▶ Data extracts:
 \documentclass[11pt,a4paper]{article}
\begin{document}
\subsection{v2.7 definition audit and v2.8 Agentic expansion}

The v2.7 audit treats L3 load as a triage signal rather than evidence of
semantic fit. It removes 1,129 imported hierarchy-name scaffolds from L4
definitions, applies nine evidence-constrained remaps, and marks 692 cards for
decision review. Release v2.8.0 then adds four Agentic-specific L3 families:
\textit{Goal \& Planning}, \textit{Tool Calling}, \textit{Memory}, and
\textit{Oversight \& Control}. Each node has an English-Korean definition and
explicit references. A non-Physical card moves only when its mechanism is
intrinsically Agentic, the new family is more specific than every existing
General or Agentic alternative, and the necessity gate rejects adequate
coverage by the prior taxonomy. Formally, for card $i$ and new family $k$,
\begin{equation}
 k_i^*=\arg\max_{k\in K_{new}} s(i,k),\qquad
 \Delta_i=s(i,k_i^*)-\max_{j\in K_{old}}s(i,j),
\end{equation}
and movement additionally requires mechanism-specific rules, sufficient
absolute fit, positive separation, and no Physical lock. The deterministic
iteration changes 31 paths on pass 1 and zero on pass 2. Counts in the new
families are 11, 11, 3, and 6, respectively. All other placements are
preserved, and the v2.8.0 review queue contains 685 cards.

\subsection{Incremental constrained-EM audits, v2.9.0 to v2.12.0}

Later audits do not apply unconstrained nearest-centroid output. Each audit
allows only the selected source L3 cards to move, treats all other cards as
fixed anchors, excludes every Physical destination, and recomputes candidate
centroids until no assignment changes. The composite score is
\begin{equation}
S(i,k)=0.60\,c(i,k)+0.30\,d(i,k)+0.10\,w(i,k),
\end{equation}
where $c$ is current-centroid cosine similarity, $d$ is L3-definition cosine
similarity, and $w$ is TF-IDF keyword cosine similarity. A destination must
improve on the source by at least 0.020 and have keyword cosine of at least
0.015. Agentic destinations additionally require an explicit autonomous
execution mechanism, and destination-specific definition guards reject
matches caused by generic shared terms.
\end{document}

...

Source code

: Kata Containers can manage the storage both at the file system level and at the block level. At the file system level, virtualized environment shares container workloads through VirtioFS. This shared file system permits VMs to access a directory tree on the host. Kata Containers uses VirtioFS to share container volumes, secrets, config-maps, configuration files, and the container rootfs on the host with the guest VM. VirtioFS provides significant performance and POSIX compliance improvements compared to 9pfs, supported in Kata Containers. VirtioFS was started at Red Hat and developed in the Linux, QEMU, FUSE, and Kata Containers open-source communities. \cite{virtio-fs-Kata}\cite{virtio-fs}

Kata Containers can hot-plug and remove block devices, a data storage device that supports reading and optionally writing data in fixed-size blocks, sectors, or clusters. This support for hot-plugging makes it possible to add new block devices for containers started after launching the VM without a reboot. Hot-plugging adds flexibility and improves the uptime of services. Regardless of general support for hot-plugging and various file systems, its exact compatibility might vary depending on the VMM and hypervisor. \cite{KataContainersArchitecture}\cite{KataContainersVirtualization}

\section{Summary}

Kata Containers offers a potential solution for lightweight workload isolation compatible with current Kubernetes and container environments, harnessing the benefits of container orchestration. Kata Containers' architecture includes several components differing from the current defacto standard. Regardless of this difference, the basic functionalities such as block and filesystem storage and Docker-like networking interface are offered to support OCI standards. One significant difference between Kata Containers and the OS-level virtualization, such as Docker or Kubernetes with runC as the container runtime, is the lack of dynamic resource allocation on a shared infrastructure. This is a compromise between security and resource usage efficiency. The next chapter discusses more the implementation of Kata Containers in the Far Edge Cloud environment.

▶ What is required: Across the entries above, find the lines with the string "Agentic" and copy them.

▶ Response below:
\subsection{v2.7 definition audit and v2.8 Agentic expansion}
decision review. Release v2.8.0 then adds four Agentic-specific L3 families:
intrinsically Agentic, the new family is more specific than every existing
General or Agentic alternative, and the necessity gate rejects adequate
0.015. Agentic destinations additionally require an explicit autonomous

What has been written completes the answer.